Record extracts.
▼▼▼

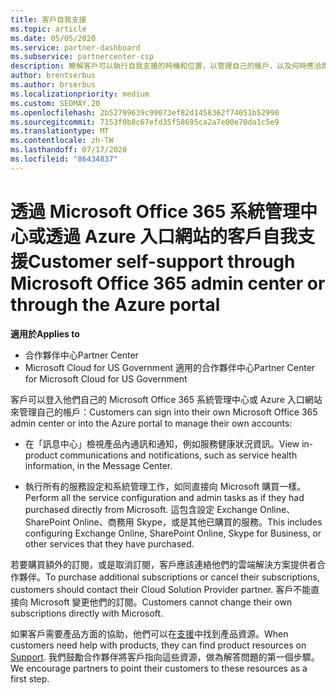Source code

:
 ```yaml
---
title: 客戶自我支援
ms.topic: article
ms.date: 05/05/2020
ms.service: partner-dashboard
ms.subservice: partnercenter-csp
description: 瞭解客戶可以執行自我支援的時機和位置，以管理自己的帳戶，以及何時應洽詢其雲端解決方案提供者合作夥伴。
author: brentserbus
ms.author: brserbus
ms.localizationpriority: medium
ms.custom: SEOMAY.20
ms.openlocfilehash: 2b52799639c99073ef82d1458362f74051b52990
ms.sourcegitcommit: 7153f0b8c67efd35f58695ca2a7e00e70da1c5e9
ms.translationtype: MT
ms.contentlocale: zh-TW
ms.lasthandoff: 07/17/2020
ms.locfileid: "86434837"
---
```

# <a name="customer-self-support-through-microsoft-office-365-admin-center-or-through-the-azure-portal"></a><span data-ttu-id="000a3-103">透過 Microsoft Office 365 系統管理中心或透過 Azure 入口網站的客戶自我支援</span><span class="sxs-lookup"><span data-stu-id="000a3-103">Customer self-support through Microsoft Office 365 admin center or through the Azure portal</span></span>

<span data-ttu-id="000a3-104">**適用於**</span><span class="sxs-lookup"><span data-stu-id="000a3-104">**Applies to**</span></span>

-  <span data-ttu-id="000a3-105">合作夥伴中心</span><span class="sxs-lookup"><span data-stu-id="000a3-105">Partner Center</span></span>
-  <span data-ttu-id="000a3-106">Microsoft Cloud for US Government 適用的合作夥伴中心</span><span class="sxs-lookup"><span data-stu-id="000a3-106">Partner Center for Microsoft Cloud for US Government</span></span>

<span data-ttu-id="000a3-107">客戶可以登入他們自己的 Microsoft Office 365 系統管理中心或 Azure 入口網站來管理自己的帳戶：</span><span class="sxs-lookup"><span data-stu-id="000a3-107">Customers can sign into their own Microsoft Office 365 admin center or into the Azure portal to manage their own accounts:</span></span>

-   <span data-ttu-id="000a3-108">在「訊息中心」檢視產品內通訊和通知，例如服務健康狀況資訊。</span><span class="sxs-lookup"><span data-stu-id="000a3-108">View in-product communications and notifications, such as service health information, in the Message Center.</span></span>

-   <span data-ttu-id="000a3-109">執行所有的服務設定和系統管理工作，如同直接向 Microsoft 購買一樣。</span><span class="sxs-lookup"><span data-stu-id="000a3-109">Perform all the service configuration and admin tasks as if they had purchased directly from Microsoft.</span></span> <span data-ttu-id="000a3-110">這包含設定 Exchange Online、SharePoint Online、商務用 Skype，或是其他已購買的服務。</span><span class="sxs-lookup"><span data-stu-id="000a3-110">This includes configuring Exchange Online, SharePoint Online, Skype for Business, or other services that they have purchased.</span></span>

<span data-ttu-id="000a3-111">若要購買額外的訂閱，或是取消訂閱，客戶應該連絡他們的雲端解決方案提供者合作夥伴。</span><span class="sxs-lookup"><span data-stu-id="000a3-111">To purchase additional subscriptions or cancel their subscriptions, customers should contact their Cloud Solution Provider partner.</span></span> <span data-ttu-id="000a3-112">客戶不能直接向 Microsoft 變更他們的訂閱。</span><span class="sxs-lookup"><span data-stu-id="000a3-112">Customers cannot change their own subscriptions directly with Microsoft.</span></span>

<span data-ttu-id="000a3-113">如果客戶需要產品方面的協助，他們可以在[支援](https://partnercenter.microsoft.com/partner/support)中找到產品資源。</span><span class="sxs-lookup"><span data-stu-id="000a3-113">When customers need help with products, they can find product resources on [Support](https://partnercenter.microsoft.com/partner/support).</span></span> <span data-ttu-id="000a3-114">我們鼓勵合作夥伴將客戶指向這些資源，做為解答問題的第一個步驟。</span><span class="sxs-lookup"><span data-stu-id="000a3-114">We encourage partners to point their customers to these resources as a first step.</span></span>

 

 



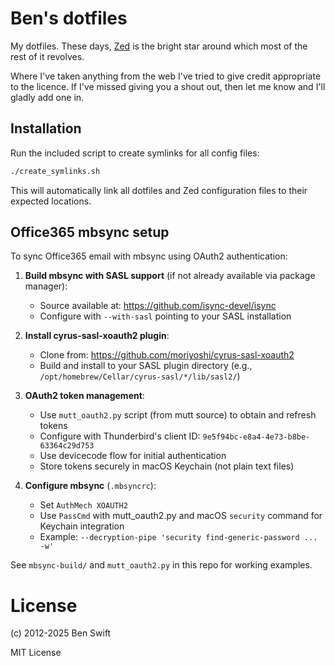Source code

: # Ben's dotfiles

My dotfiles. These days, [Zed](https://zed.dev) is the bright star around which
most of the rest of it revolves.

Where I've taken anything from the web I've tried to give credit appropriate to
the licence. If I've missed giving you a shout out, then let me know and I'll
gladly add one in.

## Installation

Run the included script to create symlinks for all config files:

```bash
./create_symlinks.sh
```

This will automatically link all dotfiles and Zed configuration files to their
expected locations.

## Office365 mbsync setup

To sync Office365 email with mbsync using OAuth2 authentication:

1. **Build mbsync with SASL support** (if not already available via package manager):
   - Source available at: https://github.com/isync-devel/isync
   - Configure with `--with-sasl` pointing to your SASL installation

2. **Install cyrus-sasl-xoauth2 plugin**:
   - Clone from: https://github.com/moriyoshi/cyrus-sasl-xoauth2
   - Build and install to your SASL plugin directory (e.g., `/opt/homebrew/Cellar/cyrus-sasl/*/lib/sasl2/`)

3. **OAuth2 token management**:
   - Use `mutt_oauth2.py` script (from mutt source) to obtain and refresh tokens
   - Configure with Thunderbird's client ID: `9e5f94bc-e8a4-4e73-b8be-63364c29d753`
   - Use devicecode flow for initial authentication
   - Store tokens securely in macOS Keychain (not plain text files)

4. **Configure mbsync** (`.mbsyncrc`):
   - Set `AuthMech XOAUTH2`
   - Use `PassCmd` with mutt_oauth2.py and macOS `security` command for Keychain integration
   - Example: `--decryption-pipe 'security find-generic-password ... -w'`

See `mbsync-build/` and `mutt_oauth2.py` in this repo for working examples.

# License

(c) 2012-2025 Ben Swift

MIT License
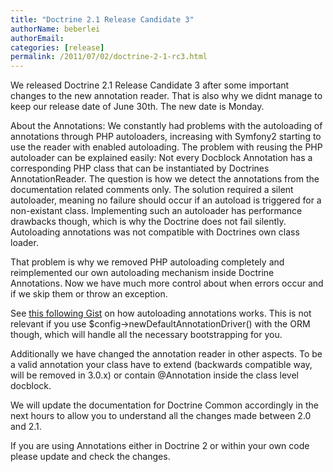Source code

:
 ```yaml
---
title: "Doctrine 2.1 Release Candidate 3"
authorName: beberlei
authorEmail:
categories: [release]
permalink: /2011/07/02/doctrine-2-1-rc3.html
---
```

We released Doctrine 2.1 Release Candidate 3 after some important
changes to the new annotation reader. That is also why we didnt manage
to keep our release date of June 30th. The new date is Monday.

About the Annotations: We constantly had problems with the autoloading
of annotations through PHP autoloaders, increasing with Symfony2
starting to use the reader with enabled autoloading. The problem with
reusing the PHP autoloader can be explained easily: Not every Docblock
Annotation has a corresponding PHP class that can be instantiated by
Doctrines AnnotationReader. The question is how we detect the
annotations from the documentation related comments only. The solution
required a silent autoloader, meaning no failure should occur if an
autoload is triggered for a non-existant class. Implementing such an
autoloader has performance drawbacks though, which is why the Doctrine
does not fail silently. Autoloading annotations was not compatible with
Doctrines own class loader.

That problem is why we removed PHP autoloading completely and
reimplemented our own autoloading mechanism inside Doctrine Annotations.
Now we have much more control about when errors occur and if we skip
them or throw an exception.

See [this following Gist](https://gist.github.com/1059486) on how
autoloading annotations works. This is not relevant if you use
\$config-\>newDefaultAnnotationDriver() with the ORM though, which will
handle all the necessary bootstrapping for you.

Additionally we have changed the annotation reader in other aspects. To
be a valid annotation your class have to extend (backwards compatible
way, will be removed in 3.0.x) or contain @Annotation inside the class
level docblock.

We will update the documentation for Doctrine Common accordingly in the
next hours to allow you to understand all the changes made between 2.0
and 2.1.

If you are using Annotations either in Doctrine 2 or within your own
code please update and check the changes.
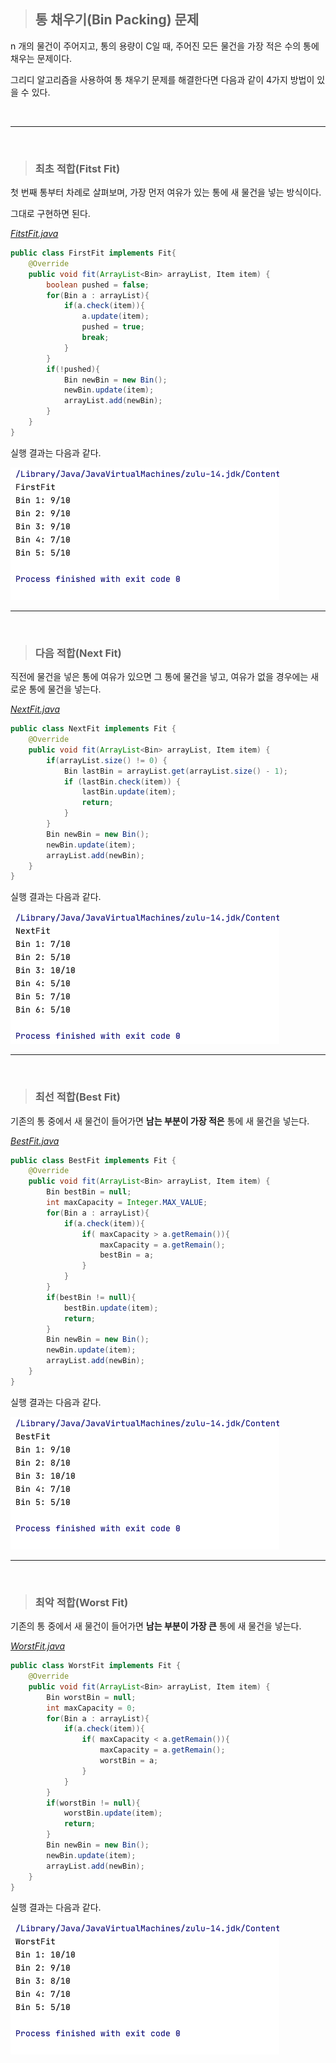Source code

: > ## 통 채우기(Bin Packing) 문제

n 개의 물건이 주어지고, 통의 용량이 C일 때, 주어진 모든 물건을 가장 적은 수의 통에 채우는 문제이다.

그리디 알고리즘을 사용하여 통 채우기 문제를 해결한다면 다음과 같이 4가지 방법이 있을 수 있다.

<br>

---

<br>

> ### 최초 적합(Fitst Fit)

첫 번째 통부터 차례로 살펴보며, 가장 먼저 여유가 있는 통에 새 물건을 넣는 방식이다.

그대로 구현하면 된다.

[_FitstFit.java_](https://github.com/kusakina0608/BinPacking/blob/master/src/FirstFit.java)

```java
public class FirstFit implements Fit{
    @Override
    public void fit(ArrayList<Bin> arrayList, Item item) {
        boolean pushed = false;
        for(Bin a : arrayList){
            if(a.check(item)){
                a.update(item);
                pushed = true;
                break;
            }
        }
        if(!pushed){
            Bin newBin = new Bin();
            newBin.update(item);
            arrayList.add(newBin);
        }
    }
}
```

실행 결과는 다음과 같다.

<img src="https://raw.githubusercontent.com/kusakina0608/BinPacking/master/img/FirstFit.png" alt="FirstFit" style="zoom:50%;" />

<br>

---

<br>

> ### 다음 적합(Next Fit)

직전에 물건을 넣은 통에 여유가 있으면 그 통에 물건을 넣고, 여유가 없을 경우에는 새로운 통에 물건을 넣는다.

[_NextFit.java_](https://github.com/kusakina0608/BinPacking/blob/master/src/NextFit.java)

```java
public class NextFit implements Fit {
    @Override
    public void fit(ArrayList<Bin> arrayList, Item item) {
        if(arrayList.size() != 0) {
            Bin lastBin = arrayList.get(arrayList.size() - 1);
            if (lastBin.check(item)) {
                lastBin.update(item);
                return;
            }
        }
        Bin newBin = new Bin();
        newBin.update(item);
        arrayList.add(newBin);
    }
}
```

실행 결과는 다음과 같다.

<img src="https://raw.githubusercontent.com/kusakina0608/BinPacking/master/img/NextFit.png" alt="NextFit" style="zoom:50%;" />

<br>

---

<br>

> ### 최선 적합(Best Fit)

기존의 통 중에서 새 물건이 들어가면 **남는 부분이 가장 적은** 통에 새 물건을 넣는다.

[_BestFit.java_](https://github.com/kusakina0608/BinPacking/blob/master/src/BestFit.java)

```java
public class BestFit implements Fit {
    @Override
    public void fit(ArrayList<Bin> arrayList, Item item) {
        Bin bestBin = null;
        int maxCapacity = Integer.MAX_VALUE;
        for(Bin a : arrayList){
            if(a.check(item)){
                if( maxCapacity > a.getRemain()){
                    maxCapacity = a.getRemain();
                    bestBin = a;
                }
            }
        }
        if(bestBin != null){
            bestBin.update(item);
            return;
        }
        Bin newBin = new Bin();
        newBin.update(item);
        arrayList.add(newBin);
    }
}
```

실행 결과는 다음과 같다.

<img src="https://raw.githubusercontent.com/kusakina0608/BinPacking/master/img/BestFit.png" alt="BestFit" style="zoom:50%;" />

<br>

---

<br>

> ### 최악 적합(Worst Fit)

기존의 통 중에서 새 물건이 들어가면 **남는 부분이 가장 큰** 통에 새 물건을 넣는다.

[_WorstFit.java_](https://github.com/kusakina0608/BinPacking/blob/master/src/WorstFit.java)

```java
public class WorstFit implements Fit {
    @Override
    public void fit(ArrayList<Bin> arrayList, Item item) {
        Bin worstBin = null;
        int maxCapacity = 0;
        for(Bin a : arrayList){
            if(a.check(item)){
                if( maxCapacity < a.getRemain()){
                    maxCapacity = a.getRemain();
                    worstBin = a;
                }
            }
        }
        if(worstBin != null){
            worstBin.update(item);
            return;
        }
        Bin newBin = new Bin();
        newBin.update(item);
        arrayList.add(newBin);
    }
}
```

실행 결과는 다음과 같다.

<img src="https://raw.githubusercontent.com/kusakina0608/BinPacking/master/img/WorstFit.png" alt="WorstFit" style="zoom:50%;" />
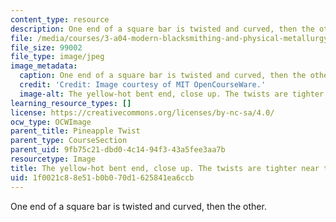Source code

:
 ```yaml
---
content_type: resource
description: One end of a square bar is twisted and curved, then the other.
file: /media/courses/3-a04-modern-blacksmithing-and-physical-metallurgy-fall-2008/1f0021c88e51b0b070d1625841ea6ccb_103.jpg
file_size: 99002
file_type: image/jpeg
image_metadata:
  caption: One end of a square bar is twisted and curved, then the other.
  credit: 'Credit: Image courtesy of MIT OpenCourseWare.'
  image-alt: The yellow-hot bent end, close up. The twists are tighter near the end.
learning_resource_types: []
license: https://creativecommons.org/licenses/by-nc-sa/4.0/
ocw_type: OCWImage
parent_title: Pineapple Twist
parent_type: CourseSection
parent_uid: 9fb75c21-dbd0-4c14-94f3-43a5fee3aa7b
resourcetype: Image
title: The yellow-hot bent end, close up. The twists are tighter near the end
uid: 1f0021c8-8e51-b0b0-70d1-625841ea6ccb
---
```

One end of a square bar is twisted and curved, then the other.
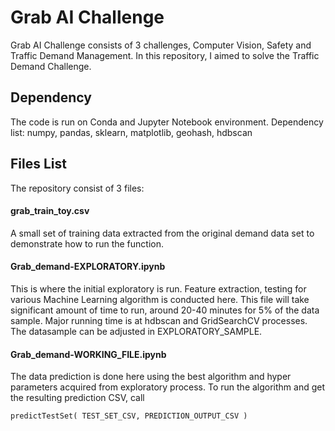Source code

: # Grab AI Challenge

Grab AI Challenge consists of 3 challenges, Computer Vision, Safety and Traffic Demand Management. In this repository, I aimed to solve the Traffic Demand Challenge.

## Dependency

The code is run on Conda and Jupyter Notebook environment. Dependency list:
numpy, pandas, sklearn, matplotlib, geohash, hdbscan


## Files List
The repository consist of 3 files: 

#### grab_train_toy.csv
A small set of training data extracted from the original demand data set to demonstrate how to run the function.

#### Grab_demand-EXPLORATORY.ipynb
This is where the initial exploratory is run. Feature extraction, testing for various Machine Learning algorithm is conducted here. This file will take significant amount of time to run, around 20-40 minutes for 5% of the data sample. 
Major running time is at hdbscan and GridSearchCV processes.
The datasample can be adjusted in EXPLORATORY_SAMPLE.

#### Grab_demand-WORKING_FILE.ipynb
The data prediction is done here using the best algorithm and hyper parameters acquired from exploratory process.
To run the algorithm and get the resulting prediction CSV, call 
```python
predictTestSet( TEST_SET_CSV, PREDICTION_OUTPUT_CSV )
```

▲▲▲

Your objective. This task calls for each line of the material that contains "style".

Task output.
<img src="https://raw.githubusercontent.com/kusakina0608/BinPacking/master/img/FirstFit.png" alt="FirstFit" style="zoom:50%;" />
<img src="https://raw.githubusercontent.com/kusakina0608/BinPacking/master/img/NextFit.png" alt="NextFit" style="zoom:50%;" />
<img src="https://raw.githubusercontent.com/kusakina0608/BinPacking/master/img/BestFit.png" alt="BestFit" style="zoom:50%;" />
<img src="https://raw.githubusercontent.com/kusakina0608/BinPacking/master/img/WorstFit.png" alt="WorstFit" style="zoom:50%;" />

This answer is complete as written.